Check every line of the entries for the string "oldCapacity" and return the ones that contain it.

## RECORDS SUPPLIED

- Opening Delimiter -

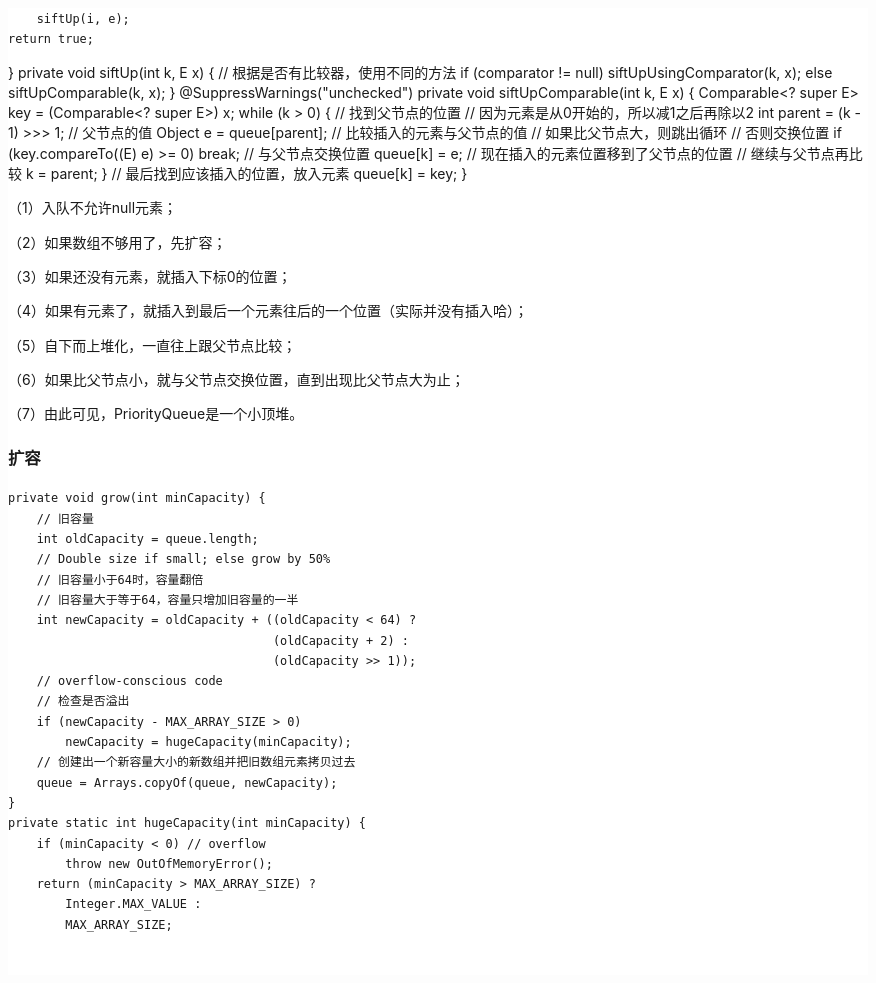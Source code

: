         siftUp(i, e);
    return true;
}
private void siftUp(int k, E x) {
    // 根据是否有比较器，使用不同的方法
    if (comparator != null)
        siftUpUsingComparator(k, x);
    else
        siftUpComparable(k, x);
}
@SuppressWarnings("unchecked")
private void siftUpComparable(int k, E x) {
    Comparable&lt;? super E&gt; key = (Comparable&lt;? super E&gt;) x;
    while (k &gt; 0) {
        // 找到父节点的位置
        // 因为元素是从0开始的，所以减1之后再除以2
        int parent = (k - 1) &gt;&gt;&gt; 1;
        // 父节点的值
        Object e = queue[parent];
        // 比较插入的元素与父节点的值
        // 如果比父节点大，则跳出循环
        // 否则交换位置
        if (key.compareTo((E) e) &gt;= 0)
            break;
        // 与父节点交换位置
        queue[k] = e;
        // 现在插入的元素位置移到了父节点的位置
        // 继续与父节点再比较
        k = parent;
    }
    // 最后找到应该插入的位置，放入元素
    queue[k] = key;
}
</code></pre>
<p>（1）入队不允许null元素；</p>
<p>（2）如果数组不够用了，先扩容；</p>
<p>（3）如果还没有元素，就插入下标0的位置；</p>
<p>（4）如果有元素了，就插入到最后一个元素往后的一个位置（实际并没有插入哈）；</p>
<p>（5）自下而上堆化，一直往上跟父节点比较；</p>
<p>（6）如果比父节点小，就与父节点交换位置，直到出现比父节点大为止；</p>
<p>（7）由此可见，PriorityQueue是一个小顶堆。</p>
<h3><span id="i-6">扩容</span></h3>
<pre><code class="java">private void grow(int minCapacity) {
    // 旧容量
    int oldCapacity = queue.length;
    // Double size if small; else grow by 50%
    // 旧容量小于64时，容量翻倍
    // 旧容量大于等于64，容量只增加旧容量的一半
    int newCapacity = oldCapacity + ((oldCapacity &lt; 64) ?
                                     (oldCapacity + 2) :
                                     (oldCapacity &gt;&gt; 1));
    // overflow-conscious code
    // 检查是否溢出
    if (newCapacity - MAX_ARRAY_SIZE &gt; 0)
        newCapacity = hugeCapacity(minCapacity);
    // 创建出一个新容量大小的新数组并把旧数组元素拷贝过去
    queue = Arrays.copyOf(queue, newCapacity);
}
private static int hugeCapacity(int minCapacity) {
    if (minCapacity &lt; 0) // overflow
        throw new OutOfMemoryError();
    return (minCapacity &gt; MAX_ARRAY_SIZE) ?
        Integer.MAX_VALUE :
        MAX_ARRAY_SIZE;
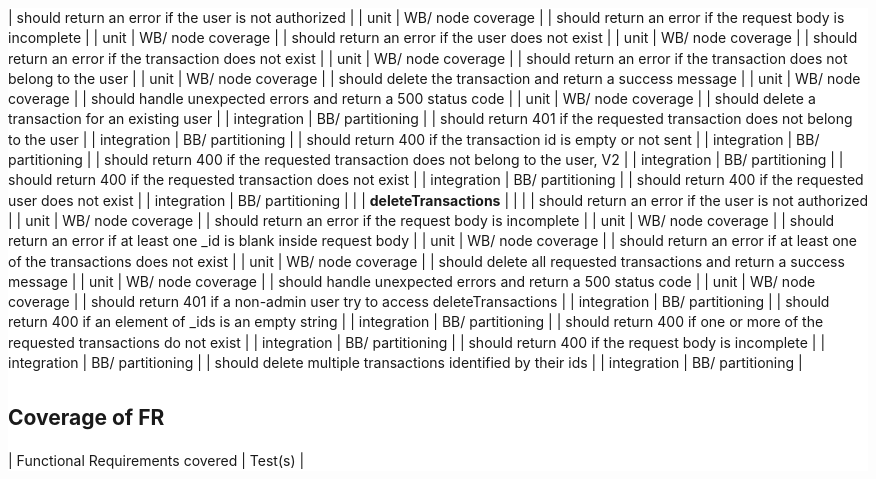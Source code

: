 | should return an error if the user is not authorized                                                                                                 |                                      | unit        | WB/ node coverage     |
| should return an error if the request body is incomplete                                                                                             |                                      | unit        | WB/ node coverage     |
| should return an error if the user does not exist                                                                                                    |                                      | unit        | WB/ node coverage     |
| should return an error if the transaction does not exist                                                                                             |                                      | unit        | WB/ node coverage     |
| should return an error if the transaction does not belong to the user                                                                                |                                      | unit        | WB/ node coverage     |
| should delete the transaction and return a success message                                                                                           |                                      | unit        | WB/ node coverage     |
| should handle unexpected errors and return a 500 status code                                                                                         |                                      | unit        | WB/ node coverage     |
| should delete a transaction for an existing user                                                                                                     |                                      | integration | BB/ partitioning      |
| should return 401 if the requested transaction does not belong to the user                                                                           |                                      | integration | BB/ partitioning      |
| should return 400 if the transaction id is empty or not sent                                                                                         |                                      | integration | BB/ partitioning      |
| should return 400 if the requested transaction does not belong to the user, V2                                                                       |                                      | integration | BB/ partitioning      |
| should return 400 if the requested transaction does not exist                                                                                        |                                      | integration | BB/ partitioning      |
| should return 400 if the requested user does not exist                                                                                               |                                      | integration | BB/ partitioning      |
|                                                                                                                                                      | **deleteTransactions**               |             |                       |
| should return an error if the user is not authorized                                                                                                 |                                      | unit        | WB/ node coverage     |
| should return an error if the request body is incomplete                                                                                             |                                      | unit        | WB/ node coverage     |
| should return an error if at least one \_id is blank inside request body                                                                             |                                      | unit        | WB/ node coverage     |
| should return an error if at least one of the transactions does not exist                                                                            |                                      | unit        | WB/ node coverage     |
| should delete all requested transactions and return a success message                                                                                |                                      | unit        | WB/ node coverage     |
| should handle unexpected errors and return a 500 status code                                                                                         |                                      | unit        | WB/ node coverage     |
| should return 401 if a non-admin user try to access deleteTransactions                                                                               |                                      | integration | BB/ partitioning      |
| should return 400 if an element of \_ids is an empty string                                                                                          |                                      | integration | BB/ partitioning      |
| should return 400 if one or more of the requested transactions do not exist                                                                          |                                      | integration | BB/ partitioning      |
| should return 400 if the request body is incomplete                                                                                                  |                                      | integration | BB/ partitioning      |
| should delete multiple transactions identified by their ids                                                                                          |                                      | integration | BB/ partitioning      |

## Coverage of FR

| Functional Requirements covered | Test(s)                                                                                                  |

- Closing Delimiter -

## PROBLEM SOLUTION
    int oldCapacity = queue.length;
    int newCapacity = oldCapacity + ((oldCapacity &lt; 64) ?
                                     (oldCapacity + 2) :
                                     (oldCapacity &gt;&gt; 1));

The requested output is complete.